This is my last semester of college. I do not know how I managed to survive almost four years. Last night, as I laid in bed snuggled next to my friends in an attempt to wind down after a long day, one half-jokingly muttered, “I don’t know why I’m still allowed to go here honestly.” I know more than generous people will contest this but even as a senior, it is hard not to believe that my getting into college, despite my notable effort to get through applications, had a lot more to do with being at the right place, at the right time, feeling the right amount of entitled. The only reason I discovered Pomona College was due to a college access program with a base at my high school. Shortly after the submit deadlines for the program, many of my friends received letters informing them of whether they had been chosen to move onto the interview portion of the selection. Not having received an invitation or a denial letter, I remember cushioning myself with the thought that it was better to know for sure whether I was not selected for the next round and mentally rehearsing a brief introduction before walking into the doors of the scholarship center, into a conversation that changed my high school career and my life in ways that I could not have ever predicted.

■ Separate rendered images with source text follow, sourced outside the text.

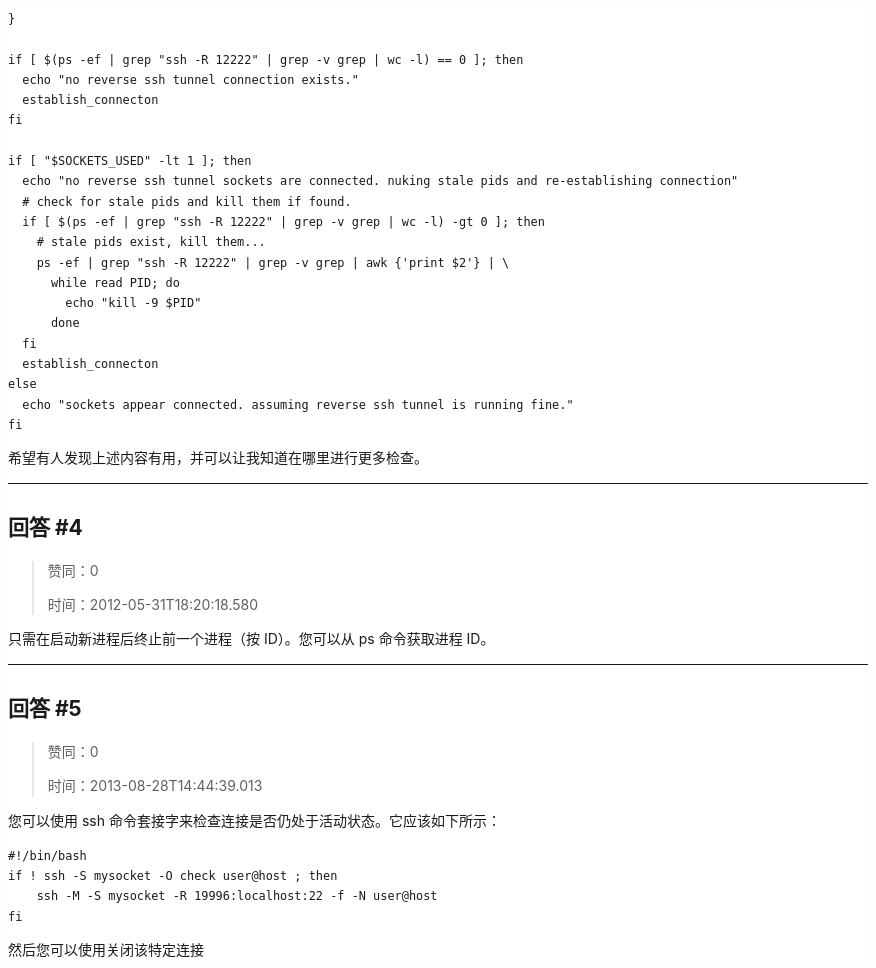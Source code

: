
 ```
}

if [ $(ps -ef | grep "ssh -R 12222" | grep -v grep | wc -l) == 0 ]; then
  echo "no reverse ssh tunnel connection exists."
  establish_connecton
fi

if [ "$SOCKETS_USED" -lt 1 ]; then
  echo "no reverse ssh tunnel sockets are connected. nuking stale pids and re-establishing connection"
  # check for stale pids and kill them if found.
  if [ $(ps -ef | grep "ssh -R 12222" | grep -v grep | wc -l) -gt 0 ]; then
    # stale pids exist, kill them...
    ps -ef | grep "ssh -R 12222" | grep -v grep | awk {'print $2'} | \
      while read PID; do
        echo "kill -9 $PID"
      done
  fi
  establish_connecton
else
  echo "sockets appear connected. assuming reverse ssh tunnel is running fine."
fi 
```

希望有人发现上述内容有用，并可以让我知道在哪里进行更多检查。

* * *

## 回答 #4

> 赞同：0
> 
> 时间：2012-05-31T18:20:18.580

只需在启动新进程后终止前一个进程（按 ID）。您可以从 ps 命令获取进程 ID。

* * *

## 回答 #5

> 赞同：0
> 
> 时间：2013-08-28T14:44:39.013

您可以使用 ssh 命令套接字来检查连接是否仍处于活动状态。它应该如下所示：

```
#!/bin/bash
if ! ssh -S mysocket -O check user@host ; then
    ssh -M -S mysocket -R 19996:localhost:22 -f -N user@host
fi 
```

然后您可以使用关闭该特定连接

Although I was always encouraged to “stay in school” growing up, the horizon for what my future could look like did not often extend past the small places I knew to be my home. I could point on a map where I’ve lived and trace the route I would roadtrip during summers and winters from Waukegan, IL, a small city on the shore of Lake Michigan, to Monterrey, Nuevo León, Mexico, where my abuelos still have a quiant white house. Only if I let it would my imagination take me elsewhere and those daydream trips would be more liberating than any of the ones I have had as of late. Why hasn’t home felt like home all these years? Where am I going to settle down after I graduate? Will I live alone or with other people? These are the questions that are not on my syllabi but they are the ones that matter most to me right now, at this moment. In the middle of this incredible pang of senioritis, I cannot remember a day without overthinking, of just writing without worry, completing the small tasks on my to-do lists, a day without feeling guilty for missing opportunities for what seemed to be calculated steps toward success. I am stuck. And what a luxury it is to dread these intellectual blocks when my siblings do not want to go to school anymore and there is not enough to eat at home. I wish someone had told me that coming full circle sometimes concludes with more anguish than fulfillment when the kind of compass guiding you back is also the one asking you, What exactly have you accomplished so far?

With less than 100 days until graduation, I feel less prepared to be proud of how much I have grown in the short but substantial time I have spent here. I know it will be an important day.  I just hope that when it comes, I stand on firmer ground with myself to move forward.